Extending an olive branch
Millen has spoken with Sanders about possible return
PONTIAC, Mich. (AP) -- Matt Millen did what Bobby Ross couldn't.
Millen, the Detroit Lions president and CEO, talked to Barry Sanders last weekend to see if the former star running back is interested in coming out of retirement.
Ross, who resigned as Detroit's head coach in the middle of last season, wrote Sanders a few letters after his surprising retirement just before the 1999 season.
But Ross was never able to actually talk to Sanders.
"If there's a spark there, let's talk about it," Millen said he told Sanders. "If not, I'll pat you on the back because there's always a place for you in the Lions' organization."
Sanders never held a news conference after retiring, but he indicated that his desire to retire was greater than his desire to play. He retired as the NFL's second all-time rusher, just 1,458 yards short of Walter Payton's record of 16,726 yards.
Sanders, who lives in the Detroit area, could not be reached for comment.
His agent, David Ware, said he hadn't spoken to Sanders, so he can't say what he plans to do.
"I don't think he ruled out anything," Ware said. "Detroit's the only place he ever played. ... surely there's got to be some way to repair the breach."

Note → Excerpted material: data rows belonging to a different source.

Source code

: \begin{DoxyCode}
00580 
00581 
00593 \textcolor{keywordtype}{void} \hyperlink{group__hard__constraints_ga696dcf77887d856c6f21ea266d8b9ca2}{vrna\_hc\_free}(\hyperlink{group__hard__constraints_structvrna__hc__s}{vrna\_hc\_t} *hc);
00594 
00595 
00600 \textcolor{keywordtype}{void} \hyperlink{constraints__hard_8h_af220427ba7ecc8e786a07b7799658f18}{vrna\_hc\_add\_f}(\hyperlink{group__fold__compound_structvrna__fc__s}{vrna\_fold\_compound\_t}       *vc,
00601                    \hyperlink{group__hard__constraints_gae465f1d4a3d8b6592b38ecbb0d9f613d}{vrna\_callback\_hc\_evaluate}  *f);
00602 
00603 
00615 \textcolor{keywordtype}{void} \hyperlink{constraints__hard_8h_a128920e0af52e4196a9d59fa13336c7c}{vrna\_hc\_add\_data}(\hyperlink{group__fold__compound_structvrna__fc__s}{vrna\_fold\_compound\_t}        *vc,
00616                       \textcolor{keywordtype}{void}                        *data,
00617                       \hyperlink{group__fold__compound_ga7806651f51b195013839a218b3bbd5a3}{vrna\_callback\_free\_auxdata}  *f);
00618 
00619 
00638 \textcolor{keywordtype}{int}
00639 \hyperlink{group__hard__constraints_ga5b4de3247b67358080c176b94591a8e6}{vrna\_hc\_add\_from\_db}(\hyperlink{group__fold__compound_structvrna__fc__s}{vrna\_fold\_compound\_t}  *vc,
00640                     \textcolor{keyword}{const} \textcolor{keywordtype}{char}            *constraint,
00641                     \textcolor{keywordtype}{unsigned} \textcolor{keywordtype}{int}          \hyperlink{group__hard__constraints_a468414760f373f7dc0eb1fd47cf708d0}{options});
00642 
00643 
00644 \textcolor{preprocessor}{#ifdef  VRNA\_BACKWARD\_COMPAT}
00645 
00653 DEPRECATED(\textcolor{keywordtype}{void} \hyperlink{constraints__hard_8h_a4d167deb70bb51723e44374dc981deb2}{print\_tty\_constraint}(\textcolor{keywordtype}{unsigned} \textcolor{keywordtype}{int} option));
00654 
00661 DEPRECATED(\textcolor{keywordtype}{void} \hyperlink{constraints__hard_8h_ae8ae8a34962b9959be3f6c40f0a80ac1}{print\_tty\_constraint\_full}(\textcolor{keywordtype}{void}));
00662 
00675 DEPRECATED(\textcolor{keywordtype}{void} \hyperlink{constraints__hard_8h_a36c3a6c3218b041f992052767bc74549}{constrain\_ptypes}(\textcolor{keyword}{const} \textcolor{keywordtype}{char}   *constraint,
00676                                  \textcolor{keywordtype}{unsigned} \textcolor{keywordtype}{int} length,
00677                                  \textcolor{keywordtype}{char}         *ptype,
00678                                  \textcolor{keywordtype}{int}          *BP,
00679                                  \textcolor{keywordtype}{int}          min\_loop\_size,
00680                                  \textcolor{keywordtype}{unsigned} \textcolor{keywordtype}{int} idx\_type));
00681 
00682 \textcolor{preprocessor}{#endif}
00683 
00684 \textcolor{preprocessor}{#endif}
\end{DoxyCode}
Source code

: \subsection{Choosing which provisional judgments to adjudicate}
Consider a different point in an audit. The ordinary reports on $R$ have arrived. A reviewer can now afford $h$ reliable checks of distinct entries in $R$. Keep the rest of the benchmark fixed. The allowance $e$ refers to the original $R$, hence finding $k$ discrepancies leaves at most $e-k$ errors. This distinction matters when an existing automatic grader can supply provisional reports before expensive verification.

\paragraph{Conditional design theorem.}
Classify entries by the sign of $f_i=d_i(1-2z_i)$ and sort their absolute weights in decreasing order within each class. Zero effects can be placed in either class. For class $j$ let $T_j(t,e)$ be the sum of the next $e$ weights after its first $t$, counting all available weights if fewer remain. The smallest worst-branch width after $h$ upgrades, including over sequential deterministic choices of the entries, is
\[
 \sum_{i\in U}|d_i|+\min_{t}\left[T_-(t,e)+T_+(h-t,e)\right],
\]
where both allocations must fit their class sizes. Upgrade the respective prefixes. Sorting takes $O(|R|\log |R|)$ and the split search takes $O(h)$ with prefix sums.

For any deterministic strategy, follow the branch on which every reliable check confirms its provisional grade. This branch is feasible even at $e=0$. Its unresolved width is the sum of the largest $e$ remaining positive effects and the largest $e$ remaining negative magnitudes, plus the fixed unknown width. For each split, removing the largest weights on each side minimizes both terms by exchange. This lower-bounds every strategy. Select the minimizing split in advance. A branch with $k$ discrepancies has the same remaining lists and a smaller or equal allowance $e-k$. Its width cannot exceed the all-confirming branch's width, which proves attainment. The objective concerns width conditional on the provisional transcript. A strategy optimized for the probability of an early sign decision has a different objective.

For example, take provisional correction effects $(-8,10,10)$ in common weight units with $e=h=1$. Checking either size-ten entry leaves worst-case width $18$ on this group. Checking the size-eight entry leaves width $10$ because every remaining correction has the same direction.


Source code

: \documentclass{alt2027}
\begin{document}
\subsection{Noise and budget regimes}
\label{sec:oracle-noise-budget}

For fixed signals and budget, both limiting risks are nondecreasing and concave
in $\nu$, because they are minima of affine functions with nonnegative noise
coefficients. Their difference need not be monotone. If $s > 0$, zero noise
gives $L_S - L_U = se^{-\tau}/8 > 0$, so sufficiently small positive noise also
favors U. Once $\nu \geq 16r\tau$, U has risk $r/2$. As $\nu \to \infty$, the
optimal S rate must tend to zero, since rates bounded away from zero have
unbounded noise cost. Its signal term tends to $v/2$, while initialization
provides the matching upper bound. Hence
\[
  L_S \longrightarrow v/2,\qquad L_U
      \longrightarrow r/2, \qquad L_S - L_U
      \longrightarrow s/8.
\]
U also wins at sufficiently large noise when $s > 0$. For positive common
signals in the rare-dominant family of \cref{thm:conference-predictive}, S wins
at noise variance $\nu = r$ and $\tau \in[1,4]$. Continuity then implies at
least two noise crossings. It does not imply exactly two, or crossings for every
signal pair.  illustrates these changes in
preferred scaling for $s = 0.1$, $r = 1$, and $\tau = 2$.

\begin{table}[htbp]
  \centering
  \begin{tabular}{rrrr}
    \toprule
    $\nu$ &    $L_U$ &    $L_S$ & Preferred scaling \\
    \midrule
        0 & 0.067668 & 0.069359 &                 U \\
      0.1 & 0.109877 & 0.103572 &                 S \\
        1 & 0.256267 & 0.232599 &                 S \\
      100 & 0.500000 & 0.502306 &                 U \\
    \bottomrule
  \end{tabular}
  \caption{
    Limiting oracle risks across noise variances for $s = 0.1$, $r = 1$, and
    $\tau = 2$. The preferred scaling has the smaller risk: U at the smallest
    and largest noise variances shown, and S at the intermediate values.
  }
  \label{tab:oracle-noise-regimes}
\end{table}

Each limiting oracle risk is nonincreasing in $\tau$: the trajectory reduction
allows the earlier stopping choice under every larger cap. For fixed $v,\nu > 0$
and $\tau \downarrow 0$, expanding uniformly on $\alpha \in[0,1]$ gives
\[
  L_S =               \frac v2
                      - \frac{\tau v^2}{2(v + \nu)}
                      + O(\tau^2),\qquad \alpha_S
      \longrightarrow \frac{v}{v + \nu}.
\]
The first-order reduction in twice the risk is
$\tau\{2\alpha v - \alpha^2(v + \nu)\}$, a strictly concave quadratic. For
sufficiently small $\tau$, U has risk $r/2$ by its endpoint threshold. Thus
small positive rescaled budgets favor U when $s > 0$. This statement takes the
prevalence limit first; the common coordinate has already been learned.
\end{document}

Lions vice chairman William Clay Ford Jr. also hopes so.
"Obviously, there were some hard feelings," he said. "I'd like to put those behind us."

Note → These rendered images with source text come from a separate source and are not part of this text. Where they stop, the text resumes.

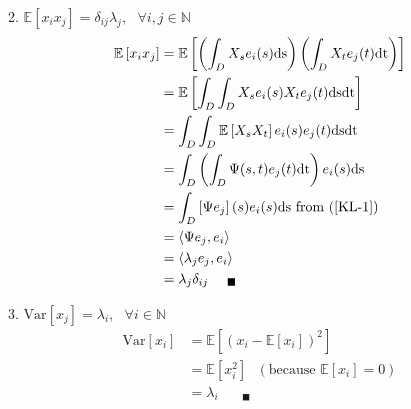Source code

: 2. $\mathbb{E}\left[x_i x_j\right] = \delta_{ij} \lambda_j, \text{ }\forall i,j \in \mathbb{N}$
\begin{align}
\mathbb{E}\left[x_i x_j\right] &= \mathbb{E}\left[\left(\int_{D} X_s e_i(s)\mathrm{ds}\right) \left(\int_{D} X_t e_j(t)\mathrm{dt}\right)\right] \nonumber \\
&= \mathbb{E}\left[\int_{D} \int_{D} X_s e_i(s) X_t e_j(t)\mathrm{ds}\mathrm{dt}\right] \nonumber \\
&= \int_{D} \int_{D}\mathbb{E}\left[X_s X_t\right] e_i(s) e_j(t)\mathrm{ds}\mathrm{dt} \nonumber \\
&= \int_{D} \left(\int_{D} \Psi(s,t) e_j(t) \mathrm{dt}\right) e_i(s) \mathrm{ds} \nonumber \\
&= \int_{D} \left[\Psi e_j\right](s) e_i(s) \mathrm{ds} \text{ from (\ref{KL-1})} \nonumber \\
&= \langle \Psi e_j, e_i \rangle \nonumber \\
&= \langle \lambda_j e_j, e_i \rangle \nonumber \\
&= \lambda_j \delta_{ij}  \quad \text{  }_{\blacksquare} \nonumber
\end{align}

3. $\text{Var}\left[x_j\right] = \lambda_i, \text{ }\forall i \in \mathbb{N}$
\begin{align}
\text{Var}\left[x_i\right] &= \mathbb{E}\left[\left(x_i - \mathbb{E}\left[x_i\right]\right)^2\right] \nonumber \\
&= \mathbb{E}\left[x_i^2\right] \text{ } \left(\text{because }\mathbb{E}\left[x_i\right] = 0\right) \nonumber \\
&= \lambda_i \quad \text{  }_{\blacksquare} \nonumber
\end{align}

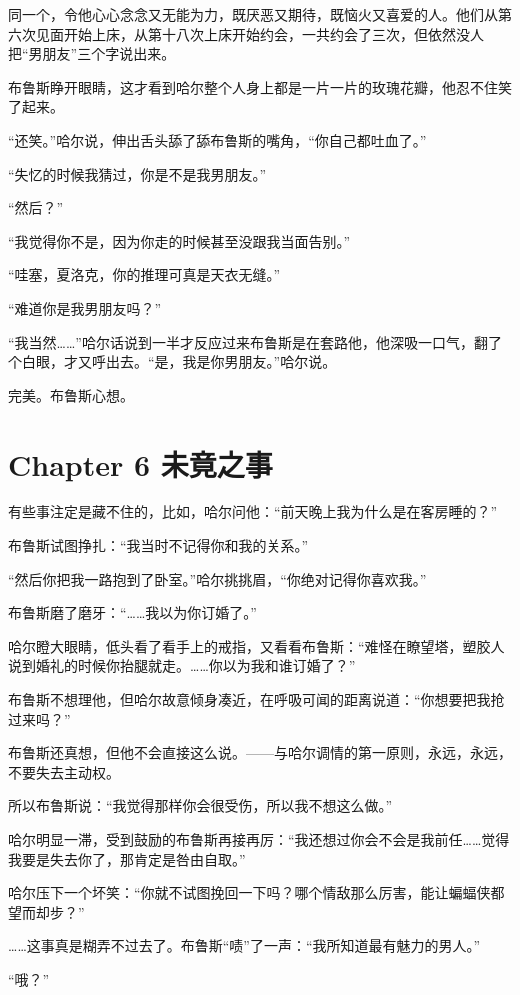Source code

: \documentclass[../main.tex]{subfiles}
\begin{document}
同一个，令他心心念念又无能为力，既厌恶又期待，既恼火又喜爱的人。他们从第六次见面开始上床，从第十八次上床开始约会，一共约会了三次，但依然没人把“男朋友”三个字说出来。

布鲁斯睁开眼睛，这才看到哈尔整个人身上都是一片一片的玫瑰花瓣，他忍不住笑了起来。

“还笑。”哈尔说，伸出舌头舔了舔布鲁斯的嘴角，“你自己都吐血了。”

“失忆的时候我猜过，你是不是我男朋友。”

“然后？”

“我觉得你不是，因为你走的时候甚至没跟我当面告别。”

“哇塞，夏洛克，你的推理可真是天衣无缝。”

“难道你是我男朋友吗？”

“我当然……”哈尔话说到一半才反应过来布鲁斯是在套路他，他深吸一口气，翻了个白眼，才又呼出去。“是，我是你男朋友。”哈尔说。

完美。布鲁斯心想。

\section*{Chapter 6\hspace{1em} 未竟之事}

有些事注定是藏不住的，比如，哈尔问他：“前天晚上我为什么是在客房睡的？”

布鲁斯试图挣扎：“我当时不记得你和我的关系。”

“然后你把我一路抱到了卧室。”哈尔挑挑眉，“你绝对记得你喜欢我。”

布鲁斯磨了磨牙：“……我以为你订婚了。”

哈尔瞪大眼睛，低头看了看手上的戒指，又看看布鲁斯：“难怪在瞭望塔，塑胶人说到婚礼的时候你抬腿就走。……你以为我和谁订婚了？”

布鲁斯不想理他，但哈尔故意倾身凑近，在呼吸可闻的距离说道：“你想要把我抢过来吗？”

布鲁斯还真想，但他不会直接这么说。——与哈尔调情的第一原则，永远，永远，不要失去主动权。

所以布鲁斯说：“我觉得那样你会很受伤，所以我不想这么做。”

哈尔明显一滞，受到鼓励的布鲁斯再接再厉：“我还想过你会不会是我前任……觉得我要是失去你了，那肯定是咎由自取。”

哈尔压下一个坏笑：“你就不试图挽回一下吗？哪个情敌那么厉害，能让蝙蝠侠都望而却步？”

……这事真是糊弄不过去了。布鲁斯“啧”了一声：“我所知道最有魅力的男人。”

“哦？”
\end{document}
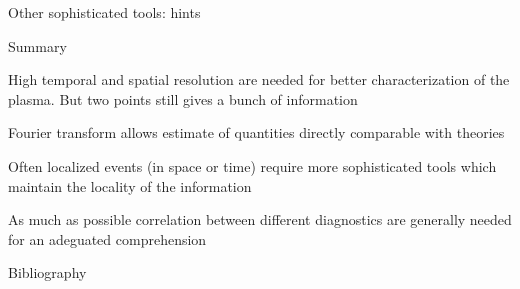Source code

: \documentclass[t,10pt]{beamer}
\begin{document}
\begin{frame}{Other sophisticated tools: hints}


\end{frame}

\begin{frame}{Summary}
\begin{itemize}
{\large\item High temporal and spatial resolution are needed for better
  characterization of the plasma. But two points still gives a bunch
  of information
\item Fourier transform allows estimate of quantities directly
  comparable with theories
\item Often localized events (in space or time) require more
  sophisticated tools which maintain the locality of the information
\item As much as possible correlation between different diagnostics
  are generally needed for an adeguated comprehension}
\end{itemize}

\end{frame}
\begin{frame}[allowframebreaks]{Bibliography}
\printbibliography
\end{frame}
\end{document}
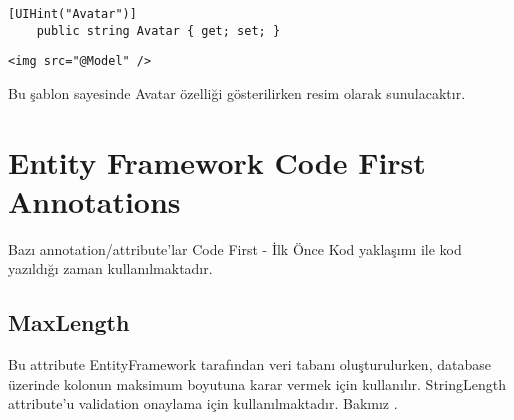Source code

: \documentclass[10pt,a4paper]{article}
\begin{document}
\begin{lstlisting}[label=code-UIHintOrnek1,caption=UIHint Örnek1]
	[UIHint("Avatar")]
	public string Avatar { get; set; }
\end{lstlisting}


\begin{lstlisting}[label=code-UIHintOrnek cshtml,caption=UIHint cshtml]
	<img src="@Model" />
\end{lstlisting}

Bu şablon sayesinde Avatar özelliği gösterilirken resim olarak sunulacaktır.



\section{Entity Framework Code First Annotations}

Bazı annotation/attribute'lar Code First - İlk Önce Kod yaklaşımı ile
kod yazıldığı zaman kullanılmaktadır.

\subsection{MaxLength}
Bu attribute EntityFramework tarafından veri tabanı oluşturulurken,
database üzerinde kolonun maksimum boyutuna karar vermek için kullanılır.
StringLength attribute'u validation onaylama için kullanılmaktadır.
Bakınız \cite{StackOverflow2011StringLength}.








% 

\end{document}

In 1997, Sanders signed a six-year contract, which included an $11 million signing bonus. An NFL arbitrator ruled in February that Sanders must pay back one-sixth of his signing bonus for each year he fails to play under the terms of his six-year contract.

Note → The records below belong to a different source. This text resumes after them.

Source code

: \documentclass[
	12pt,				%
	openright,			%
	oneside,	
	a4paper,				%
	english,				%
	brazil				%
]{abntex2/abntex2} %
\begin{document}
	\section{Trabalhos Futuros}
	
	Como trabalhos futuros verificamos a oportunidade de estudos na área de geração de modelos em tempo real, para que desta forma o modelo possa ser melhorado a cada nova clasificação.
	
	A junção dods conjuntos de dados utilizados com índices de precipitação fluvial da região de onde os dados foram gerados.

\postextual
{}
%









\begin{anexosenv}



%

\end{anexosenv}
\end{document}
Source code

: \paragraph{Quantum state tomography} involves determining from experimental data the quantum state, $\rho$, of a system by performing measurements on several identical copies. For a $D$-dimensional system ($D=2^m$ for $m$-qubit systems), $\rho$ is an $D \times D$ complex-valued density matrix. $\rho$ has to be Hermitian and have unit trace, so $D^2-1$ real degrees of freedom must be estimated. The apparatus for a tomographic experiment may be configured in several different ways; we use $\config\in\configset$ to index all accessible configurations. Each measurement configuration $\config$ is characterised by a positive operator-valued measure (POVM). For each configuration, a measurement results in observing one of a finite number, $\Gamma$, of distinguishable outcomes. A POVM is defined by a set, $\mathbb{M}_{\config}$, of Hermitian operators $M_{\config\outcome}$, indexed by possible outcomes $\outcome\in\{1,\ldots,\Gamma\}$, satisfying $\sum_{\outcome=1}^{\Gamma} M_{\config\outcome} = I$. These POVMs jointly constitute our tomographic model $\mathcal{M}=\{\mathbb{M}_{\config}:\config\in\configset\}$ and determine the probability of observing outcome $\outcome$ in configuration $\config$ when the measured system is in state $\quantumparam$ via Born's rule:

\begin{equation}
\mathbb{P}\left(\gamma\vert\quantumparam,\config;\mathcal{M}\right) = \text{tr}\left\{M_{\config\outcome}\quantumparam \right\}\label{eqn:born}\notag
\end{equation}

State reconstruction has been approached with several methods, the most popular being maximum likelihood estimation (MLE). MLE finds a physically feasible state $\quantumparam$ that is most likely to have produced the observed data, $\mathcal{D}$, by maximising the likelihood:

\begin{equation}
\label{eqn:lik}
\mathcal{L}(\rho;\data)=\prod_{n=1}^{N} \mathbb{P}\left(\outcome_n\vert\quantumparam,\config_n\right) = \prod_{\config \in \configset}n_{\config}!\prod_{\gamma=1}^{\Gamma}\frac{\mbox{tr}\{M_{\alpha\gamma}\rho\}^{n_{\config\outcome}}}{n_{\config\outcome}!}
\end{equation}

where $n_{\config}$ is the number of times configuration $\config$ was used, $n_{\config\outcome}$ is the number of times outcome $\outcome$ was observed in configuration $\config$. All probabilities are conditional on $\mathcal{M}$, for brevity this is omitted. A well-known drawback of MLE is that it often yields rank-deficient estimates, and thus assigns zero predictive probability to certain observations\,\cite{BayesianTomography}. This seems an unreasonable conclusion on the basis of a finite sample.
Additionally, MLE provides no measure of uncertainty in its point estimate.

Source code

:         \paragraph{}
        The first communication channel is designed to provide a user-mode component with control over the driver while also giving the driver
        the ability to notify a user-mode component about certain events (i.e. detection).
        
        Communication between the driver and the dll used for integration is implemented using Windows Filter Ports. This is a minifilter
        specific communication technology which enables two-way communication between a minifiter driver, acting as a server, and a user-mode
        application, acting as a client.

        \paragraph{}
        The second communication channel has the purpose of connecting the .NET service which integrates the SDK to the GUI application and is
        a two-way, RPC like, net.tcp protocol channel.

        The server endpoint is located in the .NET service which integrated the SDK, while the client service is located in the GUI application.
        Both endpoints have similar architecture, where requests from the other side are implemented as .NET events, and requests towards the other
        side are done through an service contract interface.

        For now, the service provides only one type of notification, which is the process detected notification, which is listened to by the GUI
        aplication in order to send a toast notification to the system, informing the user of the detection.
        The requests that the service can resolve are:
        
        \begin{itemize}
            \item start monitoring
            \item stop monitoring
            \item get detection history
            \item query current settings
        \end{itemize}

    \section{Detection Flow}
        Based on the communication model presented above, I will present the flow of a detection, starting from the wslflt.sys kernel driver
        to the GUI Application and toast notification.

Ford Jr. acknowledges that there would be obstacles to overcome if Sanders wanted to come back, including the fact that the Lions are paying James Stewart $5 million a year.
"But if Barry wants to come back, we'll make that happen," he said. "[Millen] would love to have Barry back and I would love to have Barry back. ... We want him involved in any way he wants to be."
Millen said bringing Sanders back - as a player, an interested former player as a front-office official - would accomplish one of his goals.
"One of the things we have to do is restore the tradition and restore the pride," Millen said. "This is a great organization."